My name is Samuel Chassot. I am a PhD candidate in LARA at EPFL, Switzerland, under the guidance of Prof. Viktor Kunčak. My research focuses on Formal Methods and Software Verification.

Before starting my PhD, I obtained an MSc in Computer Science from EPFL, Switzerland.

Outside of my academic pursuits, I am a passionate watchmaking enthusiast. I learn and practice this craft during my leisure time.

Research

My current research focuses on software verification, particularly with Stainless, a verifier for a subset of Scala that uses SMT solvers to find counterexamples to contracts or prove their validity.

My recent projects include:

  • Verifying the LongMap of the Scala standard library, a mutable hashtable based on open addressing. This work will be published at IJCAR24.
  • Implementing and verifying an implementation of Regex matching with derivatives. I then use this Regex engine to implement a lexer (or tokeniser) that is verified to be correct and invertible.
  • Verifying the correctness of the implementation of a serialization protocol, ESN1, in collaboration with the European Space Agency.

Part of my verification work is available on Bolts, a library of programs verified with Stainless.

Some of my past projects include:

  • (Master thesis) SVSHI: Secure and Verified Smart Home Infrastructure. SVSHI formally verifies Python smart building apps for KNX devices and manages KNX communications. Specifically, SVSHI consists of a framework to develop and verify Python applications and a runtime system to manage a KNX infrastructure with these applications. The code is available on GitHub here.
  • ()Resource interfaces: I explored the idea of resource interfaces for programs. The concept is analog to semantic interfaces that are widely used, but to express the resource usage of a program given its inputs instead of its behaviour. I particularly explore the application of such resource interfaces to serverless computing. I also built a prototype in Python to extract basic interfaces for simple programs. The experience gave me a better understanding of serverless computing and its applications, as well as some practical experience with commercial solutions like Amazon Lambda.

Publications

    [4] (pdf) Chassot, S., Kunčak, V. (2024). Verifying a Realistic Mutable Hash Table. In: Benzmüller, C., Heule, M.J., Schmidt, R.A. (eds) Automated Reasoning. IJCAR 2024. Lecture Notes in Computer Science(), vol 14739. Springer

    [3] (pdf) (Preprint) (Master Thesis) Andrea Veneziano, and Samuel Chassot. "SVSHI: Secure and Verified Smart Home Infrastructure." (2022).

    [2] (pdf) (Preprint) Samuel Chassot. "Development of a NIC driver in C#" .CoRR abs/2107.12833 (2021).

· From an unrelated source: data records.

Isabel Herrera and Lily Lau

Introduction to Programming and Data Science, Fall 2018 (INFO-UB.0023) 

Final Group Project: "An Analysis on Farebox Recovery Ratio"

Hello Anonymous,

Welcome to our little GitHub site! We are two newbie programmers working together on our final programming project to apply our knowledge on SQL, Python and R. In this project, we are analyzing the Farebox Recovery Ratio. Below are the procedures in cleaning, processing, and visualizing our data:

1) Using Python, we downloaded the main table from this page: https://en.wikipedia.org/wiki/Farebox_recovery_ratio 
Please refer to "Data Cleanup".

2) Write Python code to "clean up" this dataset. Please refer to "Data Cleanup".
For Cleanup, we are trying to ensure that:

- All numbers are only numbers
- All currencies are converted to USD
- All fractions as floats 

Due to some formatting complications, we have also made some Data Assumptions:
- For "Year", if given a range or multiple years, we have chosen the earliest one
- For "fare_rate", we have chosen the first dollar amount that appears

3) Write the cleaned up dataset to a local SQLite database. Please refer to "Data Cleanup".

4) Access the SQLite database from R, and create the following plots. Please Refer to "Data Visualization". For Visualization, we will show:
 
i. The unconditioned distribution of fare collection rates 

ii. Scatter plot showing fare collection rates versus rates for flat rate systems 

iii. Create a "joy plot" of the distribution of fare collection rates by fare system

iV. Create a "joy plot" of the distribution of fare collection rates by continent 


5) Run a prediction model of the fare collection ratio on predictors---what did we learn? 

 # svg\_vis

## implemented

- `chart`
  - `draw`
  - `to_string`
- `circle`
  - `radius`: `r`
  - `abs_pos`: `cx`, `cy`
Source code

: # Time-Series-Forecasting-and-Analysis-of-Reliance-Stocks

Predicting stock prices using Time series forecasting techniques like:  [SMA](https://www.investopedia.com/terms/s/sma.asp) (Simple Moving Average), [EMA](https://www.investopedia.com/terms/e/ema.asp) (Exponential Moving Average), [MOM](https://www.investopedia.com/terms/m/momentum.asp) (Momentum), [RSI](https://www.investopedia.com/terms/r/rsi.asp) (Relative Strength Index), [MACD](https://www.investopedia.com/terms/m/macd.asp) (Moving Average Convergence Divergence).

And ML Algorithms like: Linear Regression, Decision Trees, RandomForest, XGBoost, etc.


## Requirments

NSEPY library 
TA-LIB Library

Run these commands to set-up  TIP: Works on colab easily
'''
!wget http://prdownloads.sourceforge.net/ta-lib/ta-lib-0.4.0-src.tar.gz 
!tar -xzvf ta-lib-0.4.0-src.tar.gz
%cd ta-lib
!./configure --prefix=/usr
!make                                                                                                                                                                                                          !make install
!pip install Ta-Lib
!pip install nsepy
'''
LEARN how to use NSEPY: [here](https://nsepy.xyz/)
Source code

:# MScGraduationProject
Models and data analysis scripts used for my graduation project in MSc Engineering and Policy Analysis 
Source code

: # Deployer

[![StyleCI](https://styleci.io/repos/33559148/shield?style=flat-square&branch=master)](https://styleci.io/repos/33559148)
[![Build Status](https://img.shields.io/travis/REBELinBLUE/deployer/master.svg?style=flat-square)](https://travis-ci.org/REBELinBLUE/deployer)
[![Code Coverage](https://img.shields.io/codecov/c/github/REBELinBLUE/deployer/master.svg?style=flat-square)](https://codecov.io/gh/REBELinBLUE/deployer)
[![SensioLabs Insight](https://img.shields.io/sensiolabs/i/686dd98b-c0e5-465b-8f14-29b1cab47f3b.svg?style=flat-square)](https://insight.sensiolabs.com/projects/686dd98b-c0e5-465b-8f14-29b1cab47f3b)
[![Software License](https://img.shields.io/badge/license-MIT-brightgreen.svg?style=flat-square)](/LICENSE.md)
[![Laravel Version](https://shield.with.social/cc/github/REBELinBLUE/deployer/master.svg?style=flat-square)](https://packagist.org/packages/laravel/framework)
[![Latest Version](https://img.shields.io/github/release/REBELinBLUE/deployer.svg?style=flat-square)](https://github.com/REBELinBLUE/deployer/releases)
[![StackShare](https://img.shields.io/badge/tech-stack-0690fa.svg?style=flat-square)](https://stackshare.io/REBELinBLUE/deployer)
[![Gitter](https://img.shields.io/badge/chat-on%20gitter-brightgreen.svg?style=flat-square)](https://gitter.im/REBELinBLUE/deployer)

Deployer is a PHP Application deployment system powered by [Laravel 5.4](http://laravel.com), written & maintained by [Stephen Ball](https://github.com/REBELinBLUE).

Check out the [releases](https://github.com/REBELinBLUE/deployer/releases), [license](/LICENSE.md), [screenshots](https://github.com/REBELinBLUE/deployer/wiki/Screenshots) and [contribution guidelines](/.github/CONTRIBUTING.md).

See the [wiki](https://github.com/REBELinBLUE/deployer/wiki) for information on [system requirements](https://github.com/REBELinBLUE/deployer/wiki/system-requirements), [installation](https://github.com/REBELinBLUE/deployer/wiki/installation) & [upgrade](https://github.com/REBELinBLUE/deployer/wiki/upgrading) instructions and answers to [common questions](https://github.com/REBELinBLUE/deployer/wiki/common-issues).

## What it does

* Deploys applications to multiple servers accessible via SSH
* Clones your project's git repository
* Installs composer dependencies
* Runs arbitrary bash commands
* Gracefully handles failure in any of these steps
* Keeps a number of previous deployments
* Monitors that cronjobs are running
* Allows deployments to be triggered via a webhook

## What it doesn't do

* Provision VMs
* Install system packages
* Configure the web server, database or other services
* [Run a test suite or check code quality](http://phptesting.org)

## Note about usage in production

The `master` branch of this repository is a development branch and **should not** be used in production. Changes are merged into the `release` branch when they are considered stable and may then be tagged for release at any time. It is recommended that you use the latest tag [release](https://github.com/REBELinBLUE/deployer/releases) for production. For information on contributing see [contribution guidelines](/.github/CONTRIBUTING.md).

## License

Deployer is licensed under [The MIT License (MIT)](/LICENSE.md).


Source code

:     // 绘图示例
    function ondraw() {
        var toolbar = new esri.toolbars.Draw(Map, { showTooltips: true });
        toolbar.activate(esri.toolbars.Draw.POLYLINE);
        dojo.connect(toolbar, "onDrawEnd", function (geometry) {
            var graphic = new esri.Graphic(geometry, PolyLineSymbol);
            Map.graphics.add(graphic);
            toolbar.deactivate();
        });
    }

    [1] (pdf) Daniel Filipe Nunes Silva, Samuel Chassot, Luca Barras, Deblina Bhattacharjee, and Sabine Süsstrunk. "Scaling up an Unsupervised Image-to-Image Translation Framework from Basic to Complex Scenes". American Journal of Computer Science and Technology 4, no.4 (2021): 97-105.

Talks

    (slides) Verifying a Realistic Mutable Hash Table. IJCAR 2024.

Miscellaneous Resources

Interesting SMT Queries

This section contains interesting SMT queries I encountered in my projects. They can serve as benchmark.

  • [cvc5 slow query] This query is generated by Stainless when verifying a "Bit Stream" implementation for the ASN.1 project mentio§ned above. It is interesting because it takes a particulary long time to solve: ~100 sec on my Macbook Pro, ~230 sec on our linux server. The smt2 file contains a comment header with options to pass to cvc5.